Records from a dataset:
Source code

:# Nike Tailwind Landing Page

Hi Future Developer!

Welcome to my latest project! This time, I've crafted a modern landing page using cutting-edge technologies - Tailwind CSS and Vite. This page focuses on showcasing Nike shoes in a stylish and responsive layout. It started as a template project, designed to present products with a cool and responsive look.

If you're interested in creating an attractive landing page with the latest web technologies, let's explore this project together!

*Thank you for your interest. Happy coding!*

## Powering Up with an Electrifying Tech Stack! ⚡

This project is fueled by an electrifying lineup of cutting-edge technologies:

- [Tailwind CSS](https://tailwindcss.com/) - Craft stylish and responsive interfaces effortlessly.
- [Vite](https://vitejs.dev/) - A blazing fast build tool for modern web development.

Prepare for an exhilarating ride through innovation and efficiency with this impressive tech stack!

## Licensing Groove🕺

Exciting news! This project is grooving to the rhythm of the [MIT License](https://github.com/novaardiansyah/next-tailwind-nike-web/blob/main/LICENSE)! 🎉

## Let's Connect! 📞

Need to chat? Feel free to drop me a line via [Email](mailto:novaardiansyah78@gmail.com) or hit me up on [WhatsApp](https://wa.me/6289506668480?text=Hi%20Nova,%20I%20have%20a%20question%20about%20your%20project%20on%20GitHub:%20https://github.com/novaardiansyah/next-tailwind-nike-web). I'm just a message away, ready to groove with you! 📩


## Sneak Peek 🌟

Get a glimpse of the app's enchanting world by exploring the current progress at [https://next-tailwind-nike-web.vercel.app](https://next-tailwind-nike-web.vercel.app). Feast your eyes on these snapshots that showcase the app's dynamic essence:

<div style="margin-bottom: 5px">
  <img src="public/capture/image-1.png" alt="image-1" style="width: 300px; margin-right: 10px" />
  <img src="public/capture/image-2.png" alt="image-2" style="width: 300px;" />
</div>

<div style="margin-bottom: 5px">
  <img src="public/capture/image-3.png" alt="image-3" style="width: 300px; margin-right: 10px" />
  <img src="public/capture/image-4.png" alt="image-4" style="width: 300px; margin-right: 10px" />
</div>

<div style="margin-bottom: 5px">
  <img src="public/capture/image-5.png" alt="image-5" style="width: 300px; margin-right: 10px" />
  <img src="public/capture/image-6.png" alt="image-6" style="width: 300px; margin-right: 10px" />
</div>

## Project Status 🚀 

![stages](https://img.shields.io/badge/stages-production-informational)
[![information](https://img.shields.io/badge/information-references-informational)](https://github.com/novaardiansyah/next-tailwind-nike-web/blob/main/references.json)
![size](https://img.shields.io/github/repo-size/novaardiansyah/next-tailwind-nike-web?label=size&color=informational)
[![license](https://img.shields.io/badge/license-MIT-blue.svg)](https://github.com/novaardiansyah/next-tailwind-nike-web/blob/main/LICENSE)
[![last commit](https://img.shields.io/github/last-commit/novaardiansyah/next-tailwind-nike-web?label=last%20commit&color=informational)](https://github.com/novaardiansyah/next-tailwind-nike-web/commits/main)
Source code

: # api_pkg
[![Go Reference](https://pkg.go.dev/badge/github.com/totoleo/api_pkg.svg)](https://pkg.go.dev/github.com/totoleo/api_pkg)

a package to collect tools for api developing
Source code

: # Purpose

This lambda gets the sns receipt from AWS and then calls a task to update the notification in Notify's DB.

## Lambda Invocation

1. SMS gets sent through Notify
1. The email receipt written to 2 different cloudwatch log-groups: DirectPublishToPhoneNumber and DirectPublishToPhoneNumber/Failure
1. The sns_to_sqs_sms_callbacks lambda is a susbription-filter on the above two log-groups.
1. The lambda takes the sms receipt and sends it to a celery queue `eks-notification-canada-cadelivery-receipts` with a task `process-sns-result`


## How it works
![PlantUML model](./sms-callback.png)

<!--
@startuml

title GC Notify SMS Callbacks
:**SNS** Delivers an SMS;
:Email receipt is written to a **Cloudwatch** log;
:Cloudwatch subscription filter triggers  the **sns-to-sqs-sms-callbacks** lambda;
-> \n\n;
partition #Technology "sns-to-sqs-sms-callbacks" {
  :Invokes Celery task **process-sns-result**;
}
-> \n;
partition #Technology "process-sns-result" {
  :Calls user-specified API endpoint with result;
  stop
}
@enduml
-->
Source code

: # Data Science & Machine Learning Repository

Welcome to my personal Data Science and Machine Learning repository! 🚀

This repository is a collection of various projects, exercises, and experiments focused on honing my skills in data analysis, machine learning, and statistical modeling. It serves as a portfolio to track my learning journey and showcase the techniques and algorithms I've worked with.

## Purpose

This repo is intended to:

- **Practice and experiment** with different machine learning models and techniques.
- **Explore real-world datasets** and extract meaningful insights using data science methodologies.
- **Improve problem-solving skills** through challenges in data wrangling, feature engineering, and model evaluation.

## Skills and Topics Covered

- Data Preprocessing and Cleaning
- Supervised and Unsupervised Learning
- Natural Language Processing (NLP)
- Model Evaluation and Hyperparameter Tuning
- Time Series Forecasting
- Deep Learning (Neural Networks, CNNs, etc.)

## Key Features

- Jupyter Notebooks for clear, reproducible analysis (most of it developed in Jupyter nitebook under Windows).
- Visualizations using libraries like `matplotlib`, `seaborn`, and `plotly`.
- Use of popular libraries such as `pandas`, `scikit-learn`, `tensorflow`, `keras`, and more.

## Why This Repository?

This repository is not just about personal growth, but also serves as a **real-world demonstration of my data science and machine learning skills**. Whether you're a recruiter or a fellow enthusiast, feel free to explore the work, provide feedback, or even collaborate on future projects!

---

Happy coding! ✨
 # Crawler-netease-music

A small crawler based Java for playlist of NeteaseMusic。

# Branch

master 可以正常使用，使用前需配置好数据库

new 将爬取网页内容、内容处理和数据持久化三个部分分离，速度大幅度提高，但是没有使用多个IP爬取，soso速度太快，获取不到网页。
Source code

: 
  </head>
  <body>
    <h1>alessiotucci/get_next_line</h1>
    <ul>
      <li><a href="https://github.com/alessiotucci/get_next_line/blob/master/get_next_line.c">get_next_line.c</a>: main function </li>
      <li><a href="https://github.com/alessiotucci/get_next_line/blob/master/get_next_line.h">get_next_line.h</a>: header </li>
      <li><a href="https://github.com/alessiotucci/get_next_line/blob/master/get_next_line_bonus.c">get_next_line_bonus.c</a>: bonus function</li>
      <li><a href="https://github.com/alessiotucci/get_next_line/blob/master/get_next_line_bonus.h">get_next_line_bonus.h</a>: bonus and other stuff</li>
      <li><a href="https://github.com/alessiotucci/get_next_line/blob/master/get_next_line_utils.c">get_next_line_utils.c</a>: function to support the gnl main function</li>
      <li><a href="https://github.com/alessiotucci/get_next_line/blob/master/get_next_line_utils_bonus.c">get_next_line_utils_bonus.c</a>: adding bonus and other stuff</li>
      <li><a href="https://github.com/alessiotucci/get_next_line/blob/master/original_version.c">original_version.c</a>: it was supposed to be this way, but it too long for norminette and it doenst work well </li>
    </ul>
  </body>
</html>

● **EXERCISE AIM**: Pull out all lines from the entries above in which the word "Happy" appears.

● **EXERCISE SOLUTION**:
*Thank you for your interest. Happy coding!*
Happy coding! ✨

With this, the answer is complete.